>>>>
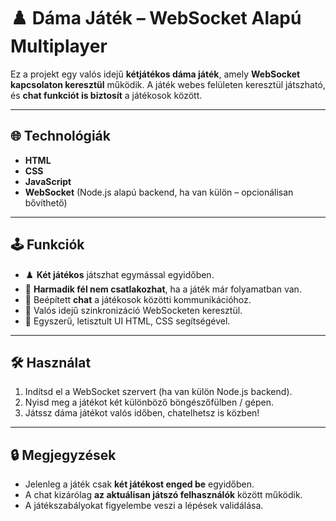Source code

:# ♟️ Dáma Játék – WebSocket Alapú Multiplayer

Ez a projekt egy valós idejű **kétjátékos dáma játék**, amely **WebSocket kapcsolaton keresztül** működik. A játék webes felületen keresztül játszható, és **chat funkciót is biztosít** a játékosok között.

---

## 🌐 Technológiák

- **HTML**
- **CSS**
- **JavaScript**
- **WebSocket** (Node.js alapú backend, ha van külön – opcionálisan bővíthető)

---

## 🕹️ Funkciók

- ♟️ **Két játékos** játszhat egymással egyidőben.
- 🚫 **Harmadik fél nem csatlakozhat**, ha a játék már folyamatban van.
- 💬 Beépített **chat** a játékosok közötti kommunikációhoz.
- 🔄 Valós idejű szinkronizáció WebSocketen keresztül.
- 🎨 Egyszerű, letisztult UI HTML, CSS segítségével.

---

## 🛠️ Használat

1. Indítsd el a WebSocket szervert (ha van külön Node.js backend).
2. Nyisd meg a játékot két különböző böngészőfülben / gépen.
3. Játssz dáma játékot valós időben, chatelhetsz is közben!

---

## 🔒 Megjegyzések

- Jelenleg a játék csak **két játékost enged be** egyidőben.
- A chat kizárólag **az aktuálisan játszó felhasználók** között működik.
- A játékszabályokat figyelembe veszi a lépések validálása.
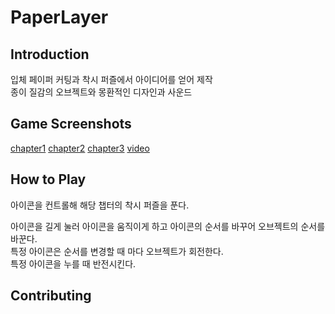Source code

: # PaperLayer

## Introduction
입체 페이퍼 커팅과 착시 퍼즐에서 아이디어를 얻어 제작       
종이 질감의 오브젝트와 몽환적인 디자인과 사운드

## Game Screenshots
[chapter1](./screenshots/chapter1.png)
[chapter2](https://github.com/Jinho227/PaperLayer/screenshots/chapter2.png?raw=true)
[chapter3](https://github.com/Jinho227/PaperLayer/screenshots/chapter3.png?raw=true)
[video](youtube)

## How to Play
아이콘을 컨트롤해 해당 챕터의 착시 퍼즐을 푼다.  
  
아이콘을 길게 눌러 아이콘을 움직이게 하고 아이콘의 순서를 바꾸어 오브젝트의 순서를 바꾼다.  
특정 아이콘은 순서를 변경할 때 마다 오브젝트가 회전한다.  
특정 아이콘을 누를 때 반전시킨다.

## Contributing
<<<<
| Task instructions |
Your answer should contain only the lines from the beginning of the listing above through the line with "- **JavaScript**", copied exactly and without the pictures.

| Your solution |
Source code

:# ♟️ Dáma Játék – WebSocket Alapú Multiplayer

Ez a projekt egy valós idejű **kétjátékos dáma játék**, amely **WebSocket kapcsolaton keresztül** működik. A játék webes felületen keresztül játszható, és **chat funkciót is biztosít** a játékosok között.

---

## 🌐 Technológiák

- **HTML**
- **CSS**
- **JavaScript**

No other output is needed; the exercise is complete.